Something I’ve had on my mind the past few days — that I have not allowed proper exploration of — is whether or not I can even participate in conversation on certain issues that I am innately ignorant of  (I need to figure out a better term for  innately ignorant, but for now it stays.  What I mean by that phrase is ignorance that I don’t even realize because of my life circumstances.  Such things as racism I am aware of, but there are certain sub-categories of racism or other issues linked to racism that I am not aware of, nor can I be because of my current life experience.  Basically, its not about me being an unaware person as much as my ability to perceive only as much as my environment and experience can allow).  Can I really discuss racism?  GLBT issues?  Issues of homelessness?

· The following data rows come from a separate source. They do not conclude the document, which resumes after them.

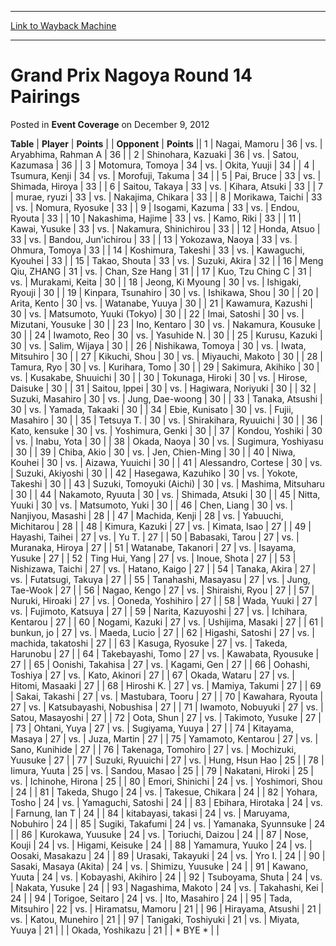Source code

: 
---
[Link to Wayback Machine](https://web.archive.org/web/20211126235603/https://magic.wizards.com/en/articles/archive/event-coverage/grand-prix-nagoya-round-14-pairings-2012-12-09)

[_metadata_:description]:- "TablePlayerPoints OpponentPoints 1Nagai, Mamoru 36vs.Aryabhima, Rahman A 36 2Shinohara, Kazuaki 36vs.Satou, Kazumasa 36 3Motomura, Tomoya 34vs.Okita, Yuuji 34 4Tsumura, Kenji 34vs.Morofuji, Takuma 34 5Pai, Bruce 33vs.Shimada, Hiroya 33 6Saitou, Takaya 33vs.Kihara, Atsuki 33 7murae, ryuzi 33vs.Nakajima, Chikara 33 8Morikawa, Taichi 33vs.Nomura, Ryosuke 33 9Isogami, Kazuma"
[_metadata_:generator]:- "Drupal 7 (http://drupal.org)"
[_metadata_:node]:- "452381"
[_metadata_:publish_date]:- "2012-12-09"
[_metadata_:source]:- "div-main-content"
[_metadata_:title]:- "Grand Prix Nagoya Round 14 Pairings"
[_metadata_:wayback_capture_timestamp]:- "2021-11-26 23:56:03"
[_metadata_:wayback_raw_url]:- "https://web.archive.org/web/20211126235603id_/https://magic.wizards.com/en/articles/archive/event-coverage/grand-prix-nagoya-round-14-pairings-2012-12-09"
[_metadata_:wayback_url]:- "https://magic.wizards.com/en/articles/archive/event-coverage/grand-prix-nagoya-round-14-pairings-2012-12-09"
---


Grand Prix Nagoya Round 14 Pairings
===================================



 Posted in **Event Coverage**
 on December 9, 2012 












 **Table** | **Player** | **Points** |  | **Opponent** | **Points** ||  1 | Nagai, Mamoru |  36 | vs. | Aryabhima, Rahman A |  36 |
|  2 | Shinohara, Kazuaki |  36 | vs. | Satou, Kazumasa |  36 |
|  3 | Motomura, Tomoya |  34 | vs. | Okita, Yuuji |  34 |
|  4 | Tsumura, Kenji |  34 | vs. | Morofuji, Takuma |  34 |
|  5 | Pai, Bruce |  33 | vs. | Shimada, Hiroya |  33 |
|  6 | Saitou, Takaya |  33 | vs. | Kihara, Atsuki |  33 |
|  7 | murae, ryuzi |  33 | vs. | Nakajima, Chikara |  33 |
|  8 | Morikawa, Taichi |  33 | vs. | Nomura, Ryosuke |  33 |
|  9 | Isogami, Kazuma |  33 | vs. | Endou, Ryouta |  33 |
|  10 | Nakashima, Hajime |  33 | vs. | Kamo, Riki |  33 |
|  11 | Kawai, Yusuke |  33 | vs. | Nakamura, Shinichirou |  33 |
|  12 | Honda, Atsuo |  33 | vs. | Bandou, Jun'ichirou |  33 |
|  13 | Yokozawa, Naoya |  33 | vs. | Ohmura, Tomoya |  33 |
|  14 | Koshimura, Takeshi |  33 | vs. | Kawaguchi, Kyouhei |  33 |
|  15 | Takao, Shouta |  33 | vs. | Suzuki, Akira |  32 |
|  16 | Meng Qiu, ZHANG |  31 | vs. | Chan, Sze Hang |  31 |
|  17 | Kuo, Tzu Ching C |  31 | vs. | Murakami, Keita |  30 |
|  18 | Jeong, Ki Myoung |  30 | vs. | Ishigaki, Ryouji |  30 |
|  19 | Kinpara, Tsunahiro |  30 | vs. | Ishikawa, Shou |  30 |
|  20 | Arita, Kento |  30 | vs. | Watanabe, Yuuya |  30 |
|  21 | Kawamura, Kazushi |  30 | vs. | Matsumoto, Yuuki (Tokyo) |  30 |
|  22 | Imai, Satoshi |  30 | vs. | Mizutani, Yousuke |  30 |
|  23 | Ino, Kentaro |  30 | vs. | Nakamura, Kousuke |  30 |
|  24 | Iwamoto, Reo |  30 | vs. | Yasuhide N. |  30 |
|  25 | Kurusu, Kazuki |  30 | vs. | Salim, Wijaya |  30 |
|  26 | Nishikawa, Tomoya |  30 | vs. | Iwata, Mitsuhiro |  30 |
|  27 | Kikuchi, Shou |  30 | vs. | Miyauchi, Makoto |  30 |
|  28 | Tamura, Ryo |  30 | vs. | Kurihara, Tomo |  30 |
|  29 | Sakimura, Akihiko |  30 | vs. | Kusakabe, Shuuichi |  30 |
|  30 | Tokunaga, Hiroki |  30 | vs. | Hirose, Daisuke |  30 |
|  31 | Saitou, Ippei |  30 | vs. | Hagiwara, Noriyuki |  30 |
|  32 | Suzuki, Masahiro |  30 | vs. | Jung, Dae-woong |  30 |
|  33 | Tanaka, Atsushi |  30 | vs. | Yamada, Takaaki |  30 |
|  34 | Ebie, Kunisato |  30 | vs. | Fujii, Masahiro |  30 |
|  35 | Tetsuya T. |  30 | vs. | Shirakihara, Ryuuichi |  30 |
|  36 | Kato, kensuke |  30 | vs. | Yoshimura, Genki |  30 |
|  37 | Kondou, Yoshiki |  30 | vs. | Inabu, Yota |  30 |
|  38 | Okada, Naoya |  30 | vs. | Sugimura, Yoshiyasu |  30 |
|  39 | Chiba, Akio |  30 | vs. | Jen, Chien-Ming |  30 |
|  40 | Niwa, Kouhei |  30 | vs. | Aizawa, Yuuichi |  30 |
|  41 | Alessandro, Cortese |  30 | vs. | Suzuki, Akiyoshi |  30 |
|  42 | Hasegawa, Kazuhiko |  30 | vs. | Yokote, Takeshi |  30 |
|  43 | Suzuki, Tomoyuki (Aichi) |  30 | vs. | Mashima, Mitsuharu |  30 |
|  44 | Nakamoto, Ryuuta |  30 | vs. | Shimada, Atsuki |  30 |
|  45 | Nitta, Yuuki |  30 | vs. | Matsumoto, Yuki |  30 |
|  46 | Chen, Liang |  30 | vs. | Nanjiyou, Masashi |  28 |
|  47 | Machida, Kenji |  28 | vs. | Yabuuchi, Michitarou |  28 |
|  48 | Kimura, Kazuki |  27 | vs. | Kimata, Isao |  27 |
|  49 | Hayashi, Taihei |  27 | vs. | Yu T. |  27 |
|  50 | Babasaki, Tarou |  27 | vs. | Muranaka, Hiroya |  27 |
|  51 | Watanabe, Takanori |  27 | vs. | Isayama, Yusuke |  27 |
|  52 | Ting Hui, Yang |  27 | vs. | Inoue, Shota |  27 |
|  53 | Nishizawa, Taichi |  27 | vs. | Hatano, Kaigo |  27 |
|  54 | Tanaka, Akira |  27 | vs. | Futatsugi, Takuya |  27 |
|  55 | Tanahashi, Masayasu |  27 | vs. | Jung, Tae-Wook |  27 |
|  56 | Nagao, Kengo |  27 | vs. | Shiraishi, Ryou |  27 |
|  57 | Nuruki, Hiroaki |  27 | vs. | Ooneda, Yoshihiro |  27 |
|  58 | Wada, Yuuki |  27 | vs. | Fujimoto, Katsuya |  27 |
|  59 | Narita, Kazuyoshi |  27 | vs. | Ichihara, Kentarou |  27 |
|  60 | Nogami, Kazuki |  27 | vs. | Ushijima, Masaki |  27 |
|  61 | bunkun, jo |  27 | vs. | Maeda, Lucio |  27 |
|  62 | Higashi, Satoshi |  27 | vs. | machida, takatoshi |  27 |
|  63 | Kasuga, Ryosuke |  27 | vs. | Takeda, Harunobu |  27 |
|  64 | Takebayashi, Tomo |  27 | vs. | Kawabata, Ryousuke |  27 |
|  65 | Oonishi, Takahisa |  27 | vs. | Kagami, Gen |  27 |
|  66 | Oohashi, Toshiya |  27 | vs. | Kato, Akinori |  27 |
|  67 | Okada, Wataru |  27 | vs. | Hitomi, Masaaki |  27 |
|  68 | Hiroshi K. |  27 | vs. | Mamiya, Takumi |  27 |
|  69 | Sakai, Takashi |  27 | vs. | Mastubara, Tooru |  27 |
|  70 | Kawahara, Ryouta |  27 | vs. | Katsubayashi, Nobushisa |  27 |
|  71 | Iwamoto, Nobuyuki |  27 | vs. | Satou, Masayoshi |  27 |
|  72 | Oota, Shun |  27 | vs. | Takimoto, Yusuke |  27 |
|  73 | Ohtani, Yuya |  27 | vs. | Sugiyama, Yuuya |  27 |
|  74 | Kitayama, Masaya |  27 | vs. | Juza, Martin |  27 |
|  75 | Yamamoto, Kentarou |  27 | vs. | Sano, Kunihide |  27 |
|  76 | Takenaga, Tomohiro |  27 | vs. | Mochizuki, Yuusuke |  27 |
|  77 | Suzuki, Ryuuichi |  27 | vs. | Hung, Hsun Hao |  25 |
|  78 | Iimura, Yuuta |  25 | vs. | Sandou, Masao |  25 |
|  79 | Nakatani, Hiroki |  25 | vs. | Ichinohe, Hirona |  25 |
|  80 | Emori, Shinichi |  24 | vs. | Yoshimori, Shou |  24 |
|  81 | Takeda, Shugo |  24 | vs. | Takesue, Chikara |  24 |
|  82 | Yohara, Tosho |  24 | vs. | Yamaguchi, Satoshi |  24 |
|  83 | Ebihara, Hirotaka |  24 | vs. | Farnung, Ian T |  24 |
|  84 | kitabayasi, takasi |  24 | vs. | Maruyama, Nobuhiro |  24 |
|  85 | Sugiki, Takafumi |  24 | vs. | Yamanaka, Syunnsuke |  24 |
|  86 | Kurokawa, Yuusuke |  24 | vs. | Toriuchi, Daizou |  24 |
|  87 | Nose, Kouji |  24 | vs. | Higami, Keisuke |  24 |
|  88 | Yamamura, Yuuko |  24 | vs. | Oosaki, Masakazu |  24 |
|  89 | Urasaki, Takayuki |  24 | vs. | Yro I. |  24 |
|  90 | Sasaki, Masaya (Akita) |  24 | vs. | Shimizu, Yuusuke |  24 |
|  91 | Kawano, Yuuta |  24 | vs. | Kobayashi, Akihiro |  24 |
|  92 | Tsuboyama, Shuta |  24 | vs. | Nakata, Yusuke |  24 |
|  93 | Nagashima, Makoto |  24 | vs. | Takahashi, Kei |  24 |
|  94 | Torigoe, Seitaro |  24 | vs. | Ito, Masahiro |  24 |
|  95 | Tada, Mitsuhiro |  22 | vs. | Hiramatsu, Mamoru |  21 |
|  96 | Hirayama, Atsushi |  21 | vs. | Katou, Munehiro |  21 |
|  97 | Tanigaki, Toshiyuki |  21 | vs. | Miyata, Yuuya |  21 |
|  | Okada, Yoshikazu |  21 |  | \* BYE \* |  |







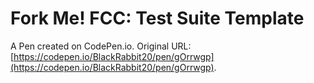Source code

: # Fork Me! FCC: Test Suite Template

A Pen created on CodePen.io. Original URL: [https://codepen.io/BlackRabbit20/pen/gOrrwgp](https://codepen.io/BlackRabbit20/pen/gOrrwgp).


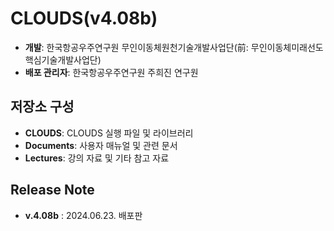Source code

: # CLOUDS(v4.08b)
- **개발**: 한국항공우주연구원 무인이동체원천기술개발사업단(前: 무인이동체미래선도핵심기술개발사업단)
- **배포 관리자**: 한국항공우주연구원 주희진 연구원

## 저장소 구성
- **CLOUDS**: CLOUDS 실행 파일 및 라이브러리
- **Documents**: 사용자 매뉴얼 및 관련 문서
- **Lectures**: 강의 자료 및 기타 참고 자료

## Release Note
- **v.4.08b** : 2024.06.23. 배포판

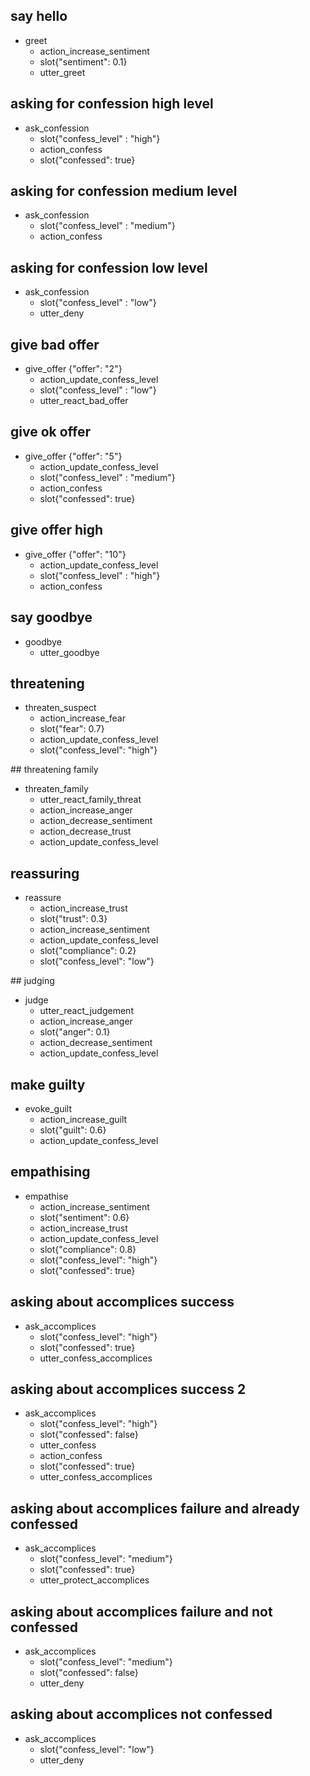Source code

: ## say hello
* greet
  - action_increase_sentiment
  - slot{"sentiment": 0.1}
  - utter_greet

## asking for confession high level
* ask_confession
  - slot{"confess_level" : "high"}
  - action_confess
  - slot{"confessed": true}

## asking for confession medium level
* ask_confession
  - slot{"confess_level" : "medium"}
  - action_confess

## asking for confession low level
* ask_confession
  - slot{"confess_level" : "low"}
  - utter_deny

## give bad offer
* give_offer {"offer": "2"}
  - action_update_confess_level
  - slot{"confess_level" : "low"}
  - utter_react_bad_offer

## give ok offer 
* give_offer {"offer": "5"}
  - action_update_confess_level
  - slot{"confess_level" : "medium"}
  - action_confess
  - slot{"confessed": true}

## give offer high
* give_offer {"offer": "10"}
  - action_update_confess_level
  - slot{"confess_level" : "high"}
  - action_confess

## say goodbye
* goodbye
  - utter_goodbye

## threatening
* threaten_suspect
  - action_increase_fear
  - slot{"fear": 0.7}
  - action_update_confess_level
  - slot{"confess_level": "high"}

## threatening family
* threaten_family
  - utter_react_family_threat
  - action_increase_anger
  - action_decrease_sentiment
  - action_decrease_trust
  - action_update_confess_level

## reassuring 
* reassure
  - action_increase_trust
  - slot{"trust": 0.3}
  - action_increase_sentiment
  - action_update_confess_level
  - slot{"compliance": 0.2}
  - slot{"confess_level": "low"}

## judging
* judge
  - utter_react_judgement
  - action_increase_anger
  - slot{"anger": 0.1}
  - action_decrease_sentiment
  - action_update_confess_level

## make guilty
* evoke_guilt
  - action_increase_guilt
  - slot{"guilt": 0.6}
  - action_update_confess_level

## empathising
* empathise
  - action_increase_sentiment
  - slot{"sentiment": 0.6}
  - action_increase_trust
  - action_update_confess_level
  - slot{"compliance": 0.8}
  - slot{"confess_level": "high"}
  - slot{"confessed": true}

## asking about accomplices success
* ask_accomplices
  - slot{"confess_level": "high"}
  - slot{"confessed": true}
  - utter_confess_accomplices

## asking about accomplices success 2
* ask_accomplices
  - slot{"confess_level": "high"}
  - slot{"confessed": false}
  - utter_confess
  - action_confess
  - slot{"confessed": true}
  - utter_confess_accomplices

## asking about accomplices failure and already confessed
* ask_accomplices
  - slot{"confess_level": "medium"}
  - slot{"confessed": true}
  - utter_protect_accomplices

## asking about accomplices failure and not confessed
* ask_accomplices
  - slot{"confess_level": "medium"}
  - slot{"confessed": false}
  - utter_deny

## asking about accomplices not confessed
* ask_accomplices
  - slot{"confess_level": "low"}
  - utter_deny



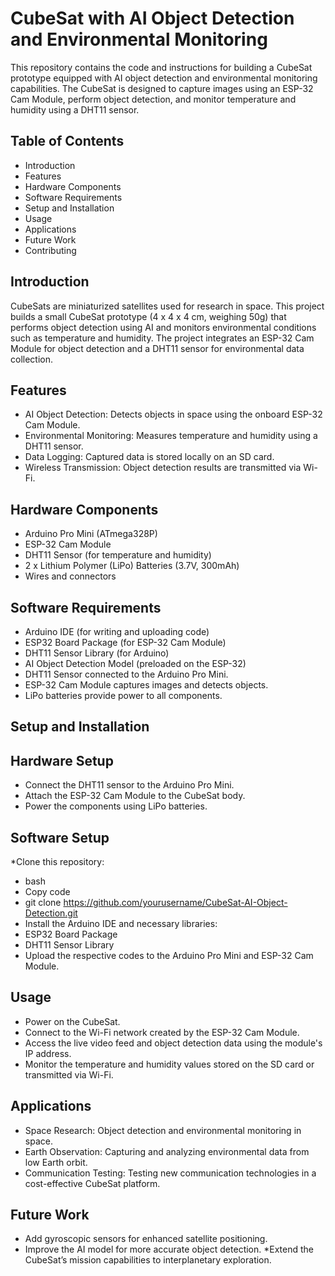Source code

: # CubeSat with AI Object Detection and Environmental Monitoring
This repository contains the code and instructions for building a CubeSat prototype equipped with AI object detection and environmental monitoring capabilities. The CubeSat is designed to capture images using an ESP-32 Cam Module, perform object detection, and monitor temperature and humidity using a DHT11 sensor.
## Table of Contents
* Introduction
* Features
* Hardware Components
* Software Requirements
* Setup and Installation
* Usage
* Applications
* Future Work
* Contributing
## Introduction
CubeSats are miniaturized satellites used for research in space. This project builds a small CubeSat prototype (4 x 4 x 4 cm, weighing 50g) that performs object detection using AI and monitors environmental conditions such as temperature and humidity. The project integrates an ESP-32 Cam Module for object detection and a DHT11 sensor for environmental data collection.
## Features
* AI Object Detection: Detects objects in space using the onboard ESP-32 Cam Module.
* Environmental Monitoring: Measures temperature and humidity using a DHT11 sensor.
* Data Logging: Captured data is stored locally on an SD card.
* Wireless Transmission: Object detection results are transmitted via Wi-Fi.
## Hardware Components
* Arduino Pro Mini (ATmega328P)
* ESP-32 Cam Module
* DHT11 Sensor (for temperature and humidity)
* 2 x Lithium Polymer (LiPo) Batteries (3.7V, 300mAh)
* Wires and connectors
## Software Requirements
* Arduino IDE (for writing and uploading code)
* ESP32 Board Package (for ESP-32 Cam Module)
* DHT11 Sensor Library (for Arduino)
* AI Object Detection Model (preloaded on the ESP-32)
* DHT11 Sensor connected to the Arduino Pro Mini.
* ESP-32 Cam Module captures images and detects objects.
* LiPo batteries provide power to all components.
## Setup and Installation
## Hardware Setup
* Connect the DHT11 sensor to the Arduino Pro Mini.
* Attach the ESP-32 Cam Module to the CubeSat body.
* Power the components using LiPo batteries.
## Software Setup
*Clone this repository:
* bash
* Copy code
* git clone https://github.com/yourusername/CubeSat-AI-Object-Detection.git
* Install the Arduino IDE and necessary libraries:
* ESP32 Board Package
* DHT11 Sensor Library
* Upload the respective codes to the Arduino Pro Mini and ESP-32 Cam Module.
## Usage
* Power on the CubeSat.
* Connect to the Wi-Fi network created by the ESP-32 Cam Module.
* Access the live video feed and object detection data using the module's IP address.
* Monitor the temperature and humidity values stored on the SD card or transmitted via Wi-Fi.
## Applications
* Space Research: Object detection and environmental monitoring in space.
* Earth Observation: Capturing and analyzing environmental data from low Earth orbit.
* Communication Testing: Testing new communication technologies in a cost-effective CubeSat platform.
## Future Work
* Add gyroscopic sensors for enhanced satellite positioning.
* Improve the AI model for more accurate object detection.
*Extend the CubeSat’s mission capabilities to interplanetary exploration.
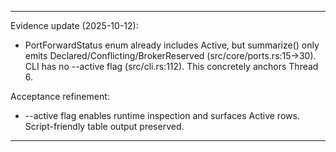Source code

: 
---
Evidence update (2025-10-12):
- PortForwardStatus enum already includes Active, but summarize() only emits Declared/Conflicting/BrokerReserved (src/core/ports.rs:15→30). CLI has no --active flag (src/cli.rs:112). This concretely anchors Thread 6.

Acceptance refinement:
- --active flag enables runtime inspection and surfaces Active rows. Script-friendly table output preserved.


---

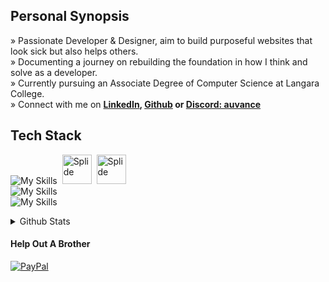 ## Personal Synopsis
» Passionate Developer & Designer, aim to build purposeful websites that look sick but also helps others. <br>
» Documenting a journey on rebuilding the foundation in how I think and solve as a developer. <br>
» Currently pursuing an Associate Degree of Computer Science at Langara College. <br>
» ‌Connect with me on **[LinkedIn](www.linkedin.com/in/hafizau/), [Github](https://github.com/Auvancee) or [Discord: auvance](https://discord.com)**


## Tech Stack
![My Skills](https://go-skill-icons.vercel.app/api/icons?i=vite,react,nextjs,tailwind,gsap) &nbsp;<img src="https://github.com/user-attachments/assets/63257040-9bdd-4041-b57d-9d91760ab52d" alt="Splide" width="47" height="47"> &nbsp;<img src="https://github.com/user-attachments/assets/f1d5f2f2-98ab-4e44-a812-63142a464281" alt="Splide" width="47" height="47"> <br> 
![My Skills](https://go-skill-icons.vercel.app/api/icons?i=supabase,nodejs) <br>
![My Skills](https://go-skill-icons.vercel.app/api/icons?i=figma,xd,ai,indesign,ps)


<details>
<summary>Github Stats</summary>
  
  <a href="#">![Github stats](https://github-readme-stats.vercel.app/api?username=hafizauo&theme=dark&count_private=true&hide_border=true&line_height=20)</a>
  <a href="#">![Top Langs](https://github-readme-stats.vercel.app/api/top-langs/?username=hafizauo&layout=compact&theme=dark&count_private=true&hide_border=true)</a>
  
</details>

#### Help Out A Brother
[![PayPal](https://img.shields.io/badge/PayPal-00457C?style=for-the-badge&logo=paypal&logoColor=white)](https://paypal.me/Auvance) 

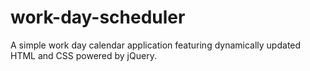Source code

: # work-day-scheduler
A simple work day calendar application featuring dynamically updated HTML and CSS powered by jQuery.
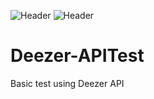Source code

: ![Header](https://img.shields.io/badge/platform-iOS-blue.svg)
![Header](https://img.shields.io/badge/swiftversion-5.0-red.svg)

# Deezer-APITest
Basic test using Deezer API
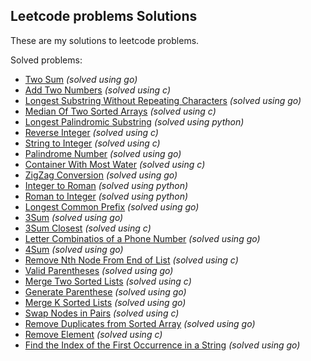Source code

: ## Leetcode problems Solutions

These are my solutions to leetcode problems.

Solved problems:

- [Two Sum](/golang/two-sum/main.go) _(solved using go)_
- [Add Two Numbers](/c/add-two-numbers/main.c) _(solved using c)_
- [Longest Substring Without Repeating Characters](/golang/longest-substring/main.g) _(solved using go)_
- [Median Of Two Sorted Arrays](/c/median-of-two-sorted-arrays/main.c) _(solved using c)_
- [Longest Palindromic Substring](/python/longest-palindromic-substring/main.py) _(solved using python)_
- [Reverse Integer](/c/reverse-integer/main.c) _(solved using c)_
- [String to Integer](/c/string-to-integer/main.c) _(solved using c)_
- [Palindrome Number](/golang/palindrome-number/main.go) _(solved using go)_
- [Container With Most Water](/c/container-with-most-water/main.c) _(solved using c)_
- [ZigZag Conversion](/golang/zigzag-conversion/main.go) _(solved using go)_
- [Integer to Roman](/python/integer-to-roman/main.py) _(solved using python)_
- [Roman to Integer](/python/roman-to-integer/main.py) _(solved using python)_
- [Longest Common Prefix](/golang/longest-common-prefix/main.go) _(solved using go)_
- [3Sum](/golang/3-sum/main.go) _(solved using go)_
- [3Sum Closest](/c/3sum-closest/main.c) _(solved using c)_
- [Letter Combinatios of a Phone Number](/golang/letter-combinations-of-a-phone-number/main.go) _(solved using go)_
- [4Sum](/golang/4-sum/main.go) _(solved using go)_
- [Remove Nth Node From End of List](/c/remove-nth-node-from-end-of-list/main.c) _(solved using c)_
- [Valid Parentheses](/golang/valid-parentheses/main.go) _(solved using go)_
- [Merge Two Sorted Lists](/c/merge-two-sorted-lists/main.c) _(solved using c)_
- [Generate Parenthese](/golang/generate-parenthese/main.go) _(solved using go)_
- [Merge K Sorted Lists](/golang/merge-k-sorted-lists/main.go) _(solved using go)_
- [Swap Nodes in Pairs](/c/swap-nodes-in-pairs/main.c) _(solved using c)_
- [Remove Duplicates from Sorted Array](/golang/merge-k-sorted-lists/main.go) _(solved using go)_
- [Remove Element](/c/remove-element/main.c) _(solved using c)_
- [Find the Index of the First Occurrence in a String](/golang/find-the-index-of-the-first-occurrence-in-a-string/main.go) _(solved using go)_
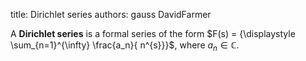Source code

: title: Dirichlet series
authors:
    gauss
    DavidFarmer

A **Dirichlet series** is a formal series of the form $F(s) = {\displaystyle \sum_{n=1}^{\infty} \frac{a_n}{ n^{s}}}$, where $a_n \in {\mathbb C}$.
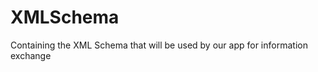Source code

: XMLSchema
=========

Containing the XML Schema that will be used by our app for information exchange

In my discussions all I have to offer is from my own perception as an outsider looking in.  I’m not black/African-American and in speaking of issues dealing with issues of race in America, I might offend someone who is black/African-American just by opening my mouth and believing I have the ability to understand.

I’ve been feeling quite uncomfortable speaking on certain issues lately.  This is mainly the result of working with the homeless population and then discussing issues surrounding the problem, as I see it from my currently limited perspective, with my white friends from upper middle class socio-economic backgrounds.  Yes, many of my friends are extremely aware and well-educated (either academically, through work/life experience, or a combination) on the topics they are discussing — but we still bring our backgrounds and personal bias into it.  Simply speaking to what needs to be changed is bringing in a power dynamic.  While much action today is working with members of communities to empower and lead their community — you can’t get away from the feel/perception of “us” going in to help “them”.  “Them” needing “us” to tell “them” what is “right”.

Education and knowledge (especially legal/governmental) is at the core of this.  As are pure intents.  But, I am currently feeling strong emotions on being aware of this and remembering to be open-minded that perhaps what I perceive to be “right” or something that is for another’s best interest is not necessarily what they believe to be the case.  And I have to be respectful of that.  I have to keep an awareness of the other side of the table.  The problem is, I don’t know if I can understand the other side of the table.  We can imagine what it is like to walk in another’s shoes — but that is still our imaging from our perspective.

Back to my uncomfortableness at discussing certain issues — I am currently homeless.  I am crashing with people and am therefore dependent on them.  Yesterday I spent the bulk of the day without a home base (although I did have a car).  Besides a policy paper in need of being written, I had noting to do.  At one moment I had a massive wave of emotion roll through me.  The loneliness and boredom I was experiencing I suddenly realized was a very minute version of that which many of those I am working with feel constantly.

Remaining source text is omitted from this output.